Rajesh H. Shukla, J.@mdashThe present appeal is directed against the judgment and order dated 14-10-2005 rendered in Sessions Case No. 22 of 2002, recording the conviction of the accused for the offences under Sections 363, 366 and 376 of I. P. Code and imposing sentence of rigorous imprisonment for five years and fine of Rs. 5,000/-, in default, simple imprisonment for six months for the offence u/s 363 of I. P. Code and further rigorous imprisonment for seven years and fine of Rs. 5,000/-, in default, simple imprisonment for one year for the offence u/s 376 of I. P. Code. But, no separate sentence has been awarded for the offence u/s 366 of I. P. Code and the sentences have been ordered to run concurrently.

2. The facts of the case, briefly summarised, are as follows :

3. It is the prosecution case that on 22-5-2001 at about 7-30 in the evening, the son of brother-in-law informed to come to his village and that his daughter (victim) has gone away somewhere. Thereafter, he made a search with his relatives and as the victim could not be traced, he had also made inquiry about the accused who was also residing in his neighbourhood who had come from Surat was not found for seven days. It is also stated that the accused had sprinkled gulal during the Holi on the daughter, and therefore, there was some quarrel for which the complaint was given in the police. Therefore, he had felt that his minor daughter (victim) may have been taken away by the accused for which the complaint was filed with Bilkha Police Station, Junagadh on 23-5-2001 which has been registered as I-CR No. 14 of 2001 for the offences under Sections 363, 366 and 376 of I. P. Code.

4. On the basis of the complaint given by the complainant, the aforesaid was registered. After the investigation was over, the charge-sheet came to be filed. However, as the case was triable exclusively by the Court of Sessions, it was committed to the Court of Sessions and the learned Sessions Judge framed the charges against the accused and proceeded with the trial.

5. In order to bring home the charges levelled against the accused, the prosecution has examined the witnesses and also produced the documentary evidence which shall be referred in the judgment as and when required.

6. After recording of the evidence of the prosecution witnesses was over, the learned Sessions Judge, Junagadh recorded the further statement of the accused u/s 313 of the Code of Criminal Procedure.

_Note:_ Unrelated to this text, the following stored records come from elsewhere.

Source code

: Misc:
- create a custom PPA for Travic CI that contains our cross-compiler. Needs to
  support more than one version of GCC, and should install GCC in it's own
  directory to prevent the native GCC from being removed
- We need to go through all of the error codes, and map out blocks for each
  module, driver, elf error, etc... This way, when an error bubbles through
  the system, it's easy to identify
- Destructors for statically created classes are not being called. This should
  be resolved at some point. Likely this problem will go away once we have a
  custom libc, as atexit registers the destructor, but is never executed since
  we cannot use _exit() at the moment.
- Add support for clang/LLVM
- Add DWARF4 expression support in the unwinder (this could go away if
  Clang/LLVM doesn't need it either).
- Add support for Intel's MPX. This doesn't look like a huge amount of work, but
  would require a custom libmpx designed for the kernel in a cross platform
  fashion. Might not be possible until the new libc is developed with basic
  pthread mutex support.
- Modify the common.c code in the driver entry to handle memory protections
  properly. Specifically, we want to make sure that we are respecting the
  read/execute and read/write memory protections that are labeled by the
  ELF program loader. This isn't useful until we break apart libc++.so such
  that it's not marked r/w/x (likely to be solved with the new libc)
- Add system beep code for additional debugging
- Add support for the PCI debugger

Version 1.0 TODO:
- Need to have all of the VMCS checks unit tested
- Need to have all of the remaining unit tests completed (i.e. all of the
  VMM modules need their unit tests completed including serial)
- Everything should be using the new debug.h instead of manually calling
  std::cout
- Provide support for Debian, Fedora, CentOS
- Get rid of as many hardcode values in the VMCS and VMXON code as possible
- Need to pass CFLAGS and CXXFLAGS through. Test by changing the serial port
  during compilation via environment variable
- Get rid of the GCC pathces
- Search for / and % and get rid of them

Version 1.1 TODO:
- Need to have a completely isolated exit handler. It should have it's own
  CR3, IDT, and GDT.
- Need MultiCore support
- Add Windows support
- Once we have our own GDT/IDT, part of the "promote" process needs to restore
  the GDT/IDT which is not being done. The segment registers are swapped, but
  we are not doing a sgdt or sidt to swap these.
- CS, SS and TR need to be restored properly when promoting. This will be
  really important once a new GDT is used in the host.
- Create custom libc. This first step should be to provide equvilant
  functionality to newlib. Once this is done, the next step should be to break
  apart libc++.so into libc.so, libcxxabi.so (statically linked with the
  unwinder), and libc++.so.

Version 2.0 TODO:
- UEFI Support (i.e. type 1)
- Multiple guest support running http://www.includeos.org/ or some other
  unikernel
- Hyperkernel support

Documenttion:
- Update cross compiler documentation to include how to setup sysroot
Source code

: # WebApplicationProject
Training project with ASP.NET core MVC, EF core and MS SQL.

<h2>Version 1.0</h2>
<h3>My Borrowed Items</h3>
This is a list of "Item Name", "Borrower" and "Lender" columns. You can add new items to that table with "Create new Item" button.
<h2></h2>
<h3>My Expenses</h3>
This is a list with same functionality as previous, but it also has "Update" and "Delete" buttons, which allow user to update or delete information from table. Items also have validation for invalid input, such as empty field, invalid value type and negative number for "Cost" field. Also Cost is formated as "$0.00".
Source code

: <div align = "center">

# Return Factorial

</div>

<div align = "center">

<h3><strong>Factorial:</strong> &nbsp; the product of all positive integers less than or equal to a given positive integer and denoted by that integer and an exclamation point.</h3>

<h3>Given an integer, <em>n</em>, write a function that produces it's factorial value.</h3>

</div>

7. After hearing the learned A.P.P. and the learned Advocate for the defence, the learned Sessions Judge, Junagadh recorded the conviction of the accused and sentenced him as stated hereinabove.

8. It is this judgment and order which has been assailed on the grounds set out in the memo of the appeal inter alia that the learned Judge has failed to appreciate the material and evidence on record and has failed to consider the defence raised with regard to the consent. Learned Advocate Mr. Tolia referred to the testimony of P.W. 7 at Exh. 28 and submitted that her evidence requires close scrutiny as it is not believable. He submitted that it transpires that she was taken away from place to place where she had the liberty to raise shouts, and therefore, the allegations for the offence u/s 376 of I. P. Code cannot be believed. Learned Advocate Mr. Tolia submitted that there was an affair and she had voluntarily accompanied the accused which is also evident from the testimony of the victim P.W. 7 at Exh. 28 and the testimony of Investigating Officer - P.W. 12 at Exh. 41 wherein the said fact is proved by the evidence. He emphasised that the Investigating Officer has in his further statement recorded stated as to what has transpired and the victim had voluntarily accompanied the accused.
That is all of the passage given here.